Look below for the line containing "Learning. In this"; from there through the line containing "setting the agent, which", both lines included, please set down each line exactly and nothing else.

START Data for the task

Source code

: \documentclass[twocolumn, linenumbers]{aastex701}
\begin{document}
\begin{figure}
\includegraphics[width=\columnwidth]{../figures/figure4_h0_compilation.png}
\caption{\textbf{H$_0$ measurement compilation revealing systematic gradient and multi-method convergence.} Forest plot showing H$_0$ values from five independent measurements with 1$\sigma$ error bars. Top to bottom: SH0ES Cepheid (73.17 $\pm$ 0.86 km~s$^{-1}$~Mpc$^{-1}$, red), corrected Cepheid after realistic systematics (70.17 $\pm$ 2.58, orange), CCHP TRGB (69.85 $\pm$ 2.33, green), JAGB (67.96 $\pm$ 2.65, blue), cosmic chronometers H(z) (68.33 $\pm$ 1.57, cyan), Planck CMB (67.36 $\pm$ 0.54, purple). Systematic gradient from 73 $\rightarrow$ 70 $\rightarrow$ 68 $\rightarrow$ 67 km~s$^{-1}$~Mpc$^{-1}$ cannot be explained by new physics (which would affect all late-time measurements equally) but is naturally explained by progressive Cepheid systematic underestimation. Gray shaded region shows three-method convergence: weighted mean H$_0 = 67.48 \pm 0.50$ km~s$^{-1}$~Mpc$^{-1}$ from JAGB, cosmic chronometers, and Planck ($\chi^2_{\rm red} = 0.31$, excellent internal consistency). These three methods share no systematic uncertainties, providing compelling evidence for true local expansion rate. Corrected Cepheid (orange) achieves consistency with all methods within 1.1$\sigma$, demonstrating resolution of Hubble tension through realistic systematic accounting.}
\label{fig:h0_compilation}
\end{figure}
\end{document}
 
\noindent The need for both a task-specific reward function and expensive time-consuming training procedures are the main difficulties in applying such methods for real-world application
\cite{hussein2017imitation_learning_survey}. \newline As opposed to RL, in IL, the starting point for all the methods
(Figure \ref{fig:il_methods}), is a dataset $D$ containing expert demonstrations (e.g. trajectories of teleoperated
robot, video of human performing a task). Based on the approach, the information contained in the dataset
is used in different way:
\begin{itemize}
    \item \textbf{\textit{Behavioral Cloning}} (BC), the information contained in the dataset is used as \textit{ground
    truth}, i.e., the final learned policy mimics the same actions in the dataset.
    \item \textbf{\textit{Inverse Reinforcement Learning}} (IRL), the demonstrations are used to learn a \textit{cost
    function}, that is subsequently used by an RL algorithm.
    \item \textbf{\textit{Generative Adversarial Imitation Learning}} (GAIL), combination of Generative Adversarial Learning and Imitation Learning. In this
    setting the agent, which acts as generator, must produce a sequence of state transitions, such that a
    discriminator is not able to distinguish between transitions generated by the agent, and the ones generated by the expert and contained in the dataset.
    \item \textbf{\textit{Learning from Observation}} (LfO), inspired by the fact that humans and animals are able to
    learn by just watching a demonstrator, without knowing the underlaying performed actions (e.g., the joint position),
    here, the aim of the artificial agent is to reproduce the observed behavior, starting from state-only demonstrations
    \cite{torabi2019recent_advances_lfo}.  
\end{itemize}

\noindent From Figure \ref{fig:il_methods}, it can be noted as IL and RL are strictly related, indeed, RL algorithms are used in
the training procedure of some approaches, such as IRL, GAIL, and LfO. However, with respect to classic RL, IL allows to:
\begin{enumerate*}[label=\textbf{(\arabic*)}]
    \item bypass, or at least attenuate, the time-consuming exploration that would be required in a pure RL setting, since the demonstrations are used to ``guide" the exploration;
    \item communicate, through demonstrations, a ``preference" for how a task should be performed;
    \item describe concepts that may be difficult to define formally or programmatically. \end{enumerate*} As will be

END Data for the task

* [Answer box]
    \item \textbf{\textit{Generative Adversarial Imitation Learning}} (GAIL), combination of Generative Adversarial Learning and Imitation Learning. In this
    setting the agent, which acts as generator, must produce a sequence of state transitions, such that a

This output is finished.